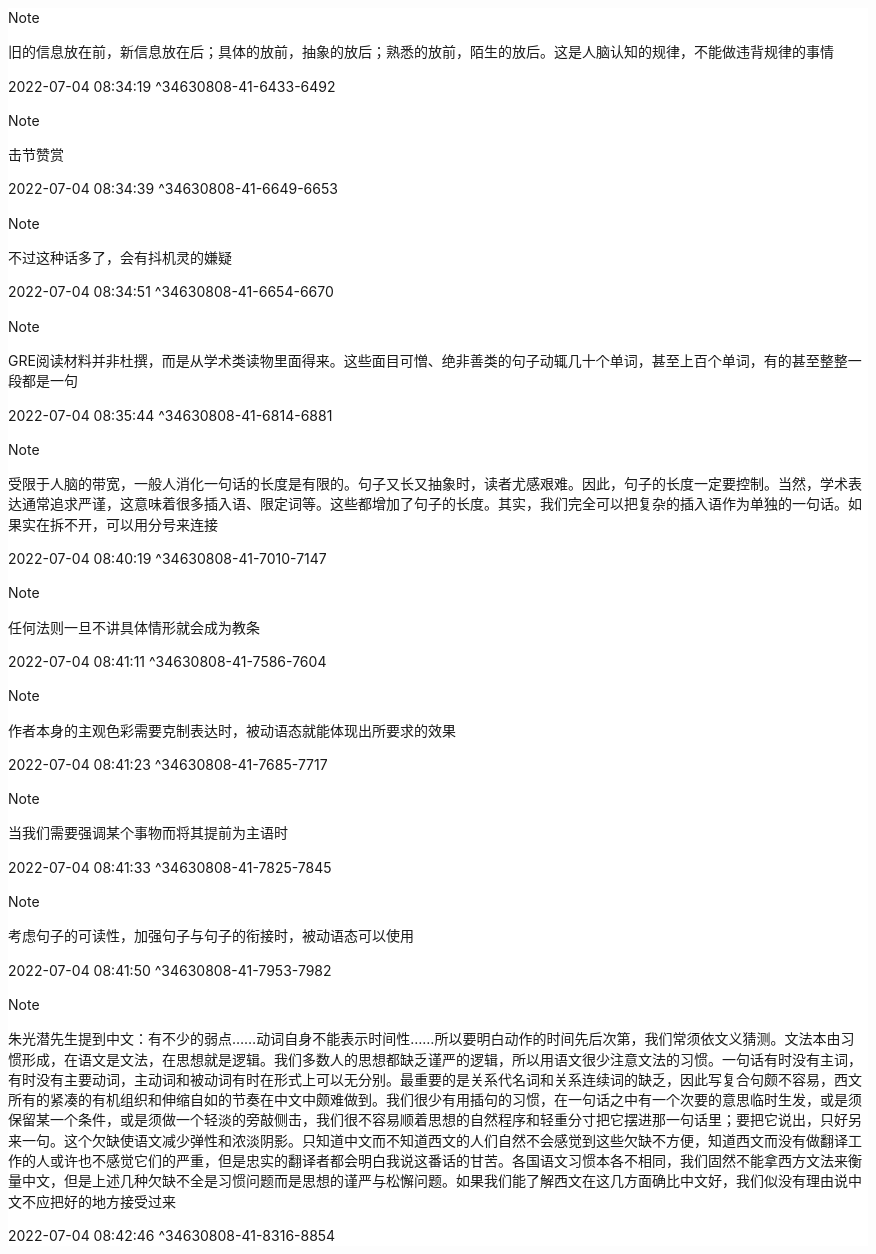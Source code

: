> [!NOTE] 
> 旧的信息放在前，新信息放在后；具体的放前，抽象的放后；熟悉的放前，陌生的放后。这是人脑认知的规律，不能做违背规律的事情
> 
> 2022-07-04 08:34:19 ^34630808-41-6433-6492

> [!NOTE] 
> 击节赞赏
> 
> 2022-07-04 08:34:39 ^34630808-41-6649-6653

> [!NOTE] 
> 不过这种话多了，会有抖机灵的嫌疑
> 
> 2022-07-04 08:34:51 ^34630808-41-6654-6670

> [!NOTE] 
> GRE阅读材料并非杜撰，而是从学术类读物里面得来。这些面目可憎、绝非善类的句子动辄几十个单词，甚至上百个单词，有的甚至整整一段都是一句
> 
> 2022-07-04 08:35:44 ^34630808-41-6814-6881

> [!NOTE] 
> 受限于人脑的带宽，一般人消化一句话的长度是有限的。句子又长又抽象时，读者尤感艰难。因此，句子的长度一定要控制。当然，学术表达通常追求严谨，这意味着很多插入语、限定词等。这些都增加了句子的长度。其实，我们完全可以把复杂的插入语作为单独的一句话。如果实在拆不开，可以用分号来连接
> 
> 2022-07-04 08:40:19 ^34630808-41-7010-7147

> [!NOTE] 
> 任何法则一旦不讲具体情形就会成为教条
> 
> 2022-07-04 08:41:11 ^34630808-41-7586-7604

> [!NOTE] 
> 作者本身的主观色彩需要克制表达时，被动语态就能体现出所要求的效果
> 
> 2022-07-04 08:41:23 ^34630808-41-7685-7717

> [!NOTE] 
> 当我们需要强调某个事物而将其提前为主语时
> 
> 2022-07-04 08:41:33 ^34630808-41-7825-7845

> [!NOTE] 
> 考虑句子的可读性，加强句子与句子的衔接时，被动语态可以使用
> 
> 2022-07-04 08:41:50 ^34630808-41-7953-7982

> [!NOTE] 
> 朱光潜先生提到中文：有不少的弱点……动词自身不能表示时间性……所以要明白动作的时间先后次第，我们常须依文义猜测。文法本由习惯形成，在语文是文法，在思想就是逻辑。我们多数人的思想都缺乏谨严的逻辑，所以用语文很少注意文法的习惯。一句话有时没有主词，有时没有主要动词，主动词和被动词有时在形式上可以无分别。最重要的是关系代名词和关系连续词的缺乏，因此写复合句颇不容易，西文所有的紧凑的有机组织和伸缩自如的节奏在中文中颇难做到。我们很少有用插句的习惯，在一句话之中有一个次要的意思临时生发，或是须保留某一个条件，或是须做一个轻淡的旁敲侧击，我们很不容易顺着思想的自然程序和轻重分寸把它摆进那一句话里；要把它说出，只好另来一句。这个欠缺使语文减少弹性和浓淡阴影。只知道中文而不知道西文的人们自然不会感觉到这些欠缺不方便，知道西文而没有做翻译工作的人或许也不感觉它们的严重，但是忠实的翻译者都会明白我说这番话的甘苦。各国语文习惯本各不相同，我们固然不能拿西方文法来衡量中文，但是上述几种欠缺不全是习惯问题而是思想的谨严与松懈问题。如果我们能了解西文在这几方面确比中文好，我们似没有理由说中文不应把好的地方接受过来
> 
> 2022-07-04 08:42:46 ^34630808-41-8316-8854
:::
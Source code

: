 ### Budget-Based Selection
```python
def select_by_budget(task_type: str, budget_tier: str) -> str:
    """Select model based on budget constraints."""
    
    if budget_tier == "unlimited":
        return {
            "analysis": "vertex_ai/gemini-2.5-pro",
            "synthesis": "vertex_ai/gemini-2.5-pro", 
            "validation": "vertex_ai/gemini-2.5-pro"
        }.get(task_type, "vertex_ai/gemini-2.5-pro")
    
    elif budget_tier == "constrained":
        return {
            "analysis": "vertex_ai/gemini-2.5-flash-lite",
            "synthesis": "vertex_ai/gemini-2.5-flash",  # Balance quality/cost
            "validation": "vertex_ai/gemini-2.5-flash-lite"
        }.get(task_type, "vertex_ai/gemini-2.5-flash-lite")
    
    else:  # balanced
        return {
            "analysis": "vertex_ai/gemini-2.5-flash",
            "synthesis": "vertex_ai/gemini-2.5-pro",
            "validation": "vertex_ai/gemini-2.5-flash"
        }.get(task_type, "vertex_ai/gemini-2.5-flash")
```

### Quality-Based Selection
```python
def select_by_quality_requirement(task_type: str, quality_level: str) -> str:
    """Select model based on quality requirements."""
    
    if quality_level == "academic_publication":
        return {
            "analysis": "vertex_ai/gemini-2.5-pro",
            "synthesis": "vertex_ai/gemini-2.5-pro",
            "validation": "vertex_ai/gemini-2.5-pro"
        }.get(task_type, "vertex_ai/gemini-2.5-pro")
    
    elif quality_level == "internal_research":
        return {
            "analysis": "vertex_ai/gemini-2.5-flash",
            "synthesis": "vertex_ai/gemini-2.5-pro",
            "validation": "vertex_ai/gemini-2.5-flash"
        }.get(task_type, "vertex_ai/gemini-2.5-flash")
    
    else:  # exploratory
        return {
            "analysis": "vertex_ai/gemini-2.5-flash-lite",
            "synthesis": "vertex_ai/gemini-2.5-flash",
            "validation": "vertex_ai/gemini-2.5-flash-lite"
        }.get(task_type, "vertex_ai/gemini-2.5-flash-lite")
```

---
:::
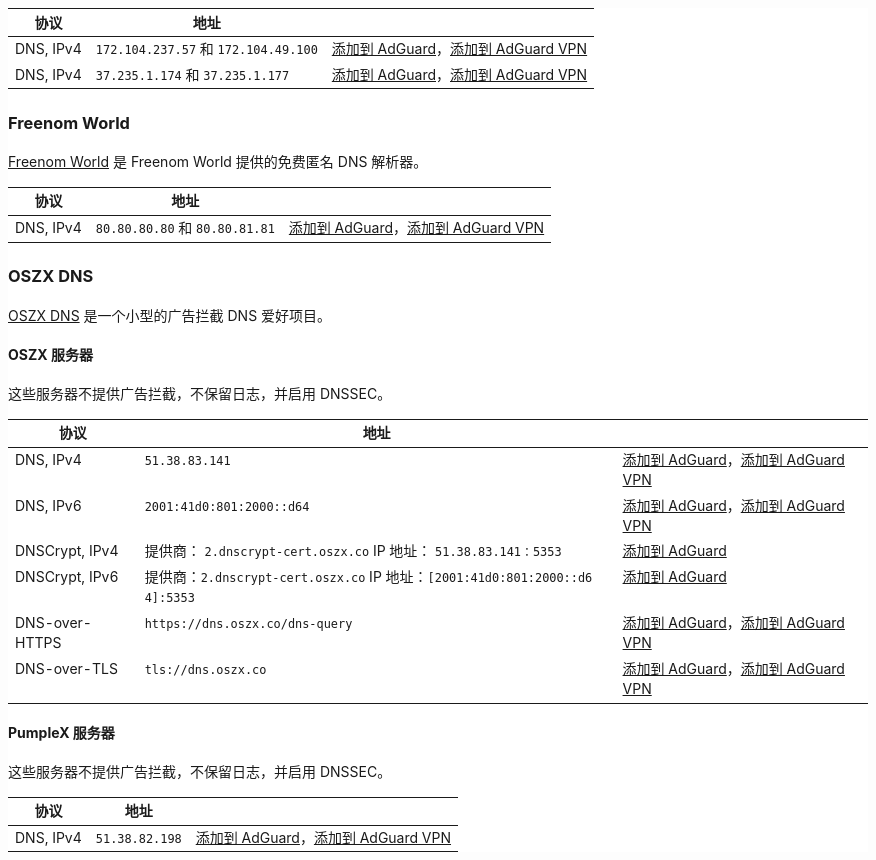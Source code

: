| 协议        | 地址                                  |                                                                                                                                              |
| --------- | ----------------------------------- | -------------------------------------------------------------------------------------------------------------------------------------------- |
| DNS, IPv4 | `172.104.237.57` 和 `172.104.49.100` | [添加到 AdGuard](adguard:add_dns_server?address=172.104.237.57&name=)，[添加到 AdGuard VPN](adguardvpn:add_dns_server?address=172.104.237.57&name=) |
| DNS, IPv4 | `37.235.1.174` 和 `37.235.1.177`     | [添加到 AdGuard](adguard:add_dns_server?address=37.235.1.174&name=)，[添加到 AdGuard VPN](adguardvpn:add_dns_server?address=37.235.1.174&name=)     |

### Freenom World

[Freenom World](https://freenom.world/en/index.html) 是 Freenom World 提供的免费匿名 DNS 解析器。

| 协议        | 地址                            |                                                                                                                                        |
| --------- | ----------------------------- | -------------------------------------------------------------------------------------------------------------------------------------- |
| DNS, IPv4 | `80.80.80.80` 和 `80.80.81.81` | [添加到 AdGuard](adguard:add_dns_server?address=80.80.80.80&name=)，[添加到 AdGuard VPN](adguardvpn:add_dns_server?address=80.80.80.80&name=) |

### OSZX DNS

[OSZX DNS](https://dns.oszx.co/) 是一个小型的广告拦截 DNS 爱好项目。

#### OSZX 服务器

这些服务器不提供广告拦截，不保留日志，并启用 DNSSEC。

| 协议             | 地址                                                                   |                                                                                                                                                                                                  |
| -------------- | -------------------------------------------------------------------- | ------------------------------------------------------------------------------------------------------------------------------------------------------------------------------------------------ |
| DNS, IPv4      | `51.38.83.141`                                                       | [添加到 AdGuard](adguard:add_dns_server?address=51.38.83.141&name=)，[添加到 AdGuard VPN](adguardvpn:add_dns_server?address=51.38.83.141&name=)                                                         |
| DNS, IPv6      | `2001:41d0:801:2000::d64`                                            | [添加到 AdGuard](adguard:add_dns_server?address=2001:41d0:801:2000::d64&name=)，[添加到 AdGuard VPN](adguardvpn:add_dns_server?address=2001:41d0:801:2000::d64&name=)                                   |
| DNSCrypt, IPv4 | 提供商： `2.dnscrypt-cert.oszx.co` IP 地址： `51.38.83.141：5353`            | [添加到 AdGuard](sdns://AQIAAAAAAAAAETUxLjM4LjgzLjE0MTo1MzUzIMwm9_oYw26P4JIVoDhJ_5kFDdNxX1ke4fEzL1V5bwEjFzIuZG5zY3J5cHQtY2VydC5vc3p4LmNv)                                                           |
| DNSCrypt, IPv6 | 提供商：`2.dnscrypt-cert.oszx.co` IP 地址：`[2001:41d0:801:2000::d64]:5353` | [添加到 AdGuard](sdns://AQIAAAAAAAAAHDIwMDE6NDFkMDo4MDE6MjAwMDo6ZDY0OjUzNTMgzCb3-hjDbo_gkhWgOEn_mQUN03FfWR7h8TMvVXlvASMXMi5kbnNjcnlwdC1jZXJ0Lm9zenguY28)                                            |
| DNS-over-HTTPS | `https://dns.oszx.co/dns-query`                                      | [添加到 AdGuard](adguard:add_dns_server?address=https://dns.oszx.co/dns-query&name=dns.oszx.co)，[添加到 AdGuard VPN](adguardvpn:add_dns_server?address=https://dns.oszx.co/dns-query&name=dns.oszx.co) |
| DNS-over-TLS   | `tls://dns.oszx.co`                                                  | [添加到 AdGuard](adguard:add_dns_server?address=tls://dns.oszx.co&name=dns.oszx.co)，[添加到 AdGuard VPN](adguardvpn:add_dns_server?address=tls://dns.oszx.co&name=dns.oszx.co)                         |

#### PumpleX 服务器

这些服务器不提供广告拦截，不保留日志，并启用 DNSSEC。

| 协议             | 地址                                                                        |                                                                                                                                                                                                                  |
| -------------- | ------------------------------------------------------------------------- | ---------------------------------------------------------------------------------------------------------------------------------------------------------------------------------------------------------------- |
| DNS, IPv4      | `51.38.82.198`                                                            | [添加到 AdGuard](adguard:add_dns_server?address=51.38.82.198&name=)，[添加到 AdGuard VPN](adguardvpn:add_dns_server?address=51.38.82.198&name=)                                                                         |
:::
Task brief
The lines in the entries above that carry the word "https" must be copied.

The completed task
[Freenom World](https://freenom.world/en/index.html) 是 Freenom World 提供的免费匿名 DNS 解析器。
[OSZX DNS](https://dns.oszx.co/) 是一个小型的广告拦截 DNS 爱好项目。
| DNS-over-HTTPS | `https://dns.oszx.co/dns-query`                                      | [添加到 AdGuard](adguard:add_dns_server?address=https://dns.oszx.co/dns-query&name=dns.oszx.co)，[添加到 AdGuard VPN](adguardvpn:add_dns_server?address=https://dns.oszx.co/dns-query&name=dns.oszx.co) |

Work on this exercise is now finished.